*** Exercise input ***
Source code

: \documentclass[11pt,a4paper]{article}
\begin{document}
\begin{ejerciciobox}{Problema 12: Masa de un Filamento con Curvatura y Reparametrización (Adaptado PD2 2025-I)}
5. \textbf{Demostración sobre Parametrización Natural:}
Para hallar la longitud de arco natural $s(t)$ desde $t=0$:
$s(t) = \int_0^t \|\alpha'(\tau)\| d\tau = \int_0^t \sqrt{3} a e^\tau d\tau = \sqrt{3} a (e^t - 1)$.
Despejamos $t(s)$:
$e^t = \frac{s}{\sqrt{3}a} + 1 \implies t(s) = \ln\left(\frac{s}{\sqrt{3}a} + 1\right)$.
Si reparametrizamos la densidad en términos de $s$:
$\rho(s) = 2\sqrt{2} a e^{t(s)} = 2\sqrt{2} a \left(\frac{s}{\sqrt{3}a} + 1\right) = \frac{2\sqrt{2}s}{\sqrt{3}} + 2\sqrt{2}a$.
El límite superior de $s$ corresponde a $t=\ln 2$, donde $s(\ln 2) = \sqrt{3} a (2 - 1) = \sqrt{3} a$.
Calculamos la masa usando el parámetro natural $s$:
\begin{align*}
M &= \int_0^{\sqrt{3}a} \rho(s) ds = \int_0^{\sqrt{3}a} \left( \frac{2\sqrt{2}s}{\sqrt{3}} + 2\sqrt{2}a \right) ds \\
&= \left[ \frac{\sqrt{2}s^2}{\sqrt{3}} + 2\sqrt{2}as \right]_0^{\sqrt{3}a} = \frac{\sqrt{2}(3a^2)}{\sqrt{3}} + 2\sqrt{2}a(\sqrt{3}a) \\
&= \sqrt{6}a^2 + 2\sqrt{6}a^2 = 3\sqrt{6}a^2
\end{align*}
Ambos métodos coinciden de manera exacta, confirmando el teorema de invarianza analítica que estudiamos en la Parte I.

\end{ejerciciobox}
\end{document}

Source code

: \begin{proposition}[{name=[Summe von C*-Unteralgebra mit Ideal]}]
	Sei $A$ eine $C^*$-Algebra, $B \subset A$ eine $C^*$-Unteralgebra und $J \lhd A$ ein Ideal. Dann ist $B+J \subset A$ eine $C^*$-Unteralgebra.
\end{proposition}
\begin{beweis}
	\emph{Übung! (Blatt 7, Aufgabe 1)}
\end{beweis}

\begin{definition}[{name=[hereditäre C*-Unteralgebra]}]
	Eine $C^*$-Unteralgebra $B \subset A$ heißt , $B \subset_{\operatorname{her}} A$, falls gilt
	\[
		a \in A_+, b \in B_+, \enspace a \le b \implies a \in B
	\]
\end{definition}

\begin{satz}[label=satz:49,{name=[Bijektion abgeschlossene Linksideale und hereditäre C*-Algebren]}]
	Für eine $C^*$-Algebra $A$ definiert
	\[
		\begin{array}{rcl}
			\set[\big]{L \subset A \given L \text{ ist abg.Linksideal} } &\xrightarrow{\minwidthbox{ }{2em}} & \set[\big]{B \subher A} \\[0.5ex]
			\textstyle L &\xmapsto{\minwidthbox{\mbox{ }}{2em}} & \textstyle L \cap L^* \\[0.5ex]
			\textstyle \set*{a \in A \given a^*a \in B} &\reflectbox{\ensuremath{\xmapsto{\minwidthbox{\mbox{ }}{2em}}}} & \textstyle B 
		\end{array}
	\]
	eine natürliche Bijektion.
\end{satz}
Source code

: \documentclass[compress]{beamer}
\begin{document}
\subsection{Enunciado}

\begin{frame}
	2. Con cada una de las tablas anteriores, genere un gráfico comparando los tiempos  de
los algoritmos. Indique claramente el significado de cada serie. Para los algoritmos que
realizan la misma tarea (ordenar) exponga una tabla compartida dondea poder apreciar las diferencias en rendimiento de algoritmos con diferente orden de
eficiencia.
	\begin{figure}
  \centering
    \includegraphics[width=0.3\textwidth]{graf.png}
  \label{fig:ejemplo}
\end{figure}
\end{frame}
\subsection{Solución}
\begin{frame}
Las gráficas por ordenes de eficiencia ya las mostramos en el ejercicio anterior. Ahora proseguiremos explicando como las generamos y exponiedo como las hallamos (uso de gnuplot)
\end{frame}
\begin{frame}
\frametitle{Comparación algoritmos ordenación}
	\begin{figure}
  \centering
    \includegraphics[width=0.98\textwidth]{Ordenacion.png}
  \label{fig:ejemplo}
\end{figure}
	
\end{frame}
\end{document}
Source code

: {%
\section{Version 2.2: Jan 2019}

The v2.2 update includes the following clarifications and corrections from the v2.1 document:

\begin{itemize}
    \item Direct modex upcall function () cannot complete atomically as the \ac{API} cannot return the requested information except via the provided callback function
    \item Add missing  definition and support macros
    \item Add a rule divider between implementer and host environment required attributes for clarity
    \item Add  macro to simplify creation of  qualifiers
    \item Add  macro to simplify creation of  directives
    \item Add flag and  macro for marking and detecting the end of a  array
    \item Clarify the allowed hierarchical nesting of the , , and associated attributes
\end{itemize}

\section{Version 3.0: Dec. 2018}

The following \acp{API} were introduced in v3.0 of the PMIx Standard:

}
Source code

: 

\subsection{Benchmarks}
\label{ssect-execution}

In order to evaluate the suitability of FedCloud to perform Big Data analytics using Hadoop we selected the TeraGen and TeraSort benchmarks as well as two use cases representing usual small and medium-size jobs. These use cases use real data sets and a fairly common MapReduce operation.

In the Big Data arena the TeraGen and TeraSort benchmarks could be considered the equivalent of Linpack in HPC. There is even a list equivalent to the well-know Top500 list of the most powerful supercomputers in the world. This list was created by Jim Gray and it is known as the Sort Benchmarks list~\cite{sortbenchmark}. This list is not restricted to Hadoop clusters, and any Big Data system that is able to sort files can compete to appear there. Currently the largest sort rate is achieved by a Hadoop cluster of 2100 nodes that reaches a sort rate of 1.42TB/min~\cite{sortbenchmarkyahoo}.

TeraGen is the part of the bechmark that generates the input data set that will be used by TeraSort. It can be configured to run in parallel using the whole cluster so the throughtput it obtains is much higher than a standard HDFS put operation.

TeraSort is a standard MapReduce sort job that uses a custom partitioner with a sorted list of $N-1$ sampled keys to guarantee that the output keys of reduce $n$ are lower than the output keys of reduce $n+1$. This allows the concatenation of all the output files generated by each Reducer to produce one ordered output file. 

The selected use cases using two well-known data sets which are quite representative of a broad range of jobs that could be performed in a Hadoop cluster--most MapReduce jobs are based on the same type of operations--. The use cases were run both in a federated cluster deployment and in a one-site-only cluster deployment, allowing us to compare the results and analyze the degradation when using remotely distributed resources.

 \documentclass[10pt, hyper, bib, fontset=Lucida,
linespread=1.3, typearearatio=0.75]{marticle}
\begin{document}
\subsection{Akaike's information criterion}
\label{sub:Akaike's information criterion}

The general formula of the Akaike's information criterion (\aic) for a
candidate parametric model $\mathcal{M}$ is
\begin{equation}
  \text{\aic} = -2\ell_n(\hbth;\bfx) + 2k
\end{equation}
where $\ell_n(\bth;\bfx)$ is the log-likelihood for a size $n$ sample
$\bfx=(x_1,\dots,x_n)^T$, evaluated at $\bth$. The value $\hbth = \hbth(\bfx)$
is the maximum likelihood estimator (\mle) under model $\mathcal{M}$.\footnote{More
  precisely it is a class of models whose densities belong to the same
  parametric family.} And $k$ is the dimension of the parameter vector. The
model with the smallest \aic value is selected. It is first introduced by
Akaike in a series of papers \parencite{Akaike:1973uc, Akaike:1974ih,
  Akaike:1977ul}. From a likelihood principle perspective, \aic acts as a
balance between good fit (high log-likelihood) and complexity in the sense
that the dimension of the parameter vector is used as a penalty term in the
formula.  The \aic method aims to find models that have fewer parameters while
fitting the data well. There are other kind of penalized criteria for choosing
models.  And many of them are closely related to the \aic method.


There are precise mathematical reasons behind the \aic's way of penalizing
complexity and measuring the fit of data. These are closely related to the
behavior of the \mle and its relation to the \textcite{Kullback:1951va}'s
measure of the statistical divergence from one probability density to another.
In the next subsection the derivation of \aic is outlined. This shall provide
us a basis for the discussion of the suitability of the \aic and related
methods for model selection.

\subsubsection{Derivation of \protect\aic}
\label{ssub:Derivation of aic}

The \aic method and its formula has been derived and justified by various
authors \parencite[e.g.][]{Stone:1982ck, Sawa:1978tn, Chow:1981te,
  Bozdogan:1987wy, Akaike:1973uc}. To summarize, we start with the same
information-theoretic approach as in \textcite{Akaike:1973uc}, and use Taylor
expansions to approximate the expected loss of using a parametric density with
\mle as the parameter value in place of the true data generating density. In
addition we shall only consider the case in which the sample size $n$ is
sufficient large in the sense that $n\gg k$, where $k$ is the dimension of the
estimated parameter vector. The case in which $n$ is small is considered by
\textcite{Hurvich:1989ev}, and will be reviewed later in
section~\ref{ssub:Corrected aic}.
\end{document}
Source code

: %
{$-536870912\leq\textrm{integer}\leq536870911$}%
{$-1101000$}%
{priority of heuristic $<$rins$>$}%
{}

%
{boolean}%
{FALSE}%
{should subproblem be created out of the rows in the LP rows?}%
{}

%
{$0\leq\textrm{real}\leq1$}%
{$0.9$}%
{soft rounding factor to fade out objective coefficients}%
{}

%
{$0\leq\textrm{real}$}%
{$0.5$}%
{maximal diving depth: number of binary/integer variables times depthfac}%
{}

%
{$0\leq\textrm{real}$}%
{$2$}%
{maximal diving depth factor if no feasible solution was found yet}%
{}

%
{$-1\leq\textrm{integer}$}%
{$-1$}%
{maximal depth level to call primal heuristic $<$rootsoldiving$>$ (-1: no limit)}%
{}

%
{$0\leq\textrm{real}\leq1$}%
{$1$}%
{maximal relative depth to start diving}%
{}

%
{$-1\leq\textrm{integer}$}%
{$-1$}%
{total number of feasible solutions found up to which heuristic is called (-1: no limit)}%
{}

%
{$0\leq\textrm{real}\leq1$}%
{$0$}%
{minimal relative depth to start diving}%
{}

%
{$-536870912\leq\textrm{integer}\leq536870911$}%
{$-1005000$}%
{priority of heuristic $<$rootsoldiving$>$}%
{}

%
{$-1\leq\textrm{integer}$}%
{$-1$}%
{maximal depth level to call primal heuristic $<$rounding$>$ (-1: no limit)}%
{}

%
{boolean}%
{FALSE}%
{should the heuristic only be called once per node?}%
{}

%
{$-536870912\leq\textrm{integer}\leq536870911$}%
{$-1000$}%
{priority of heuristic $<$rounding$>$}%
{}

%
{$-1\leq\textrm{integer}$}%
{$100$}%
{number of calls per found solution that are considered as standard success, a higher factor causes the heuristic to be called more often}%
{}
***
** Exercise brief **
Retype exactly the lines above, from the one with "us a basis for" through the one with "generating density. In", inclusive.

** Answer space **
us a basis for the discussion of the suitability of the \aic and related
methods for model selection.

\subsubsection{Derivation of \protect\aic}
\label{ssub:Derivation of aic}

The \aic method and its formula has been derived and justified by various
authors \parencite[e.g.][]{Stone:1982ck, Sawa:1978tn, Chow:1981te,
  Bozdogan:1987wy, Akaike:1973uc}. To summarize, we start with the same
information-theoretic approach as in \textcite{Akaike:1973uc}, and use Taylor
expansions to approximate the expected loss of using a parametric density with
\mle as the parameter value in place of the true data generating density. In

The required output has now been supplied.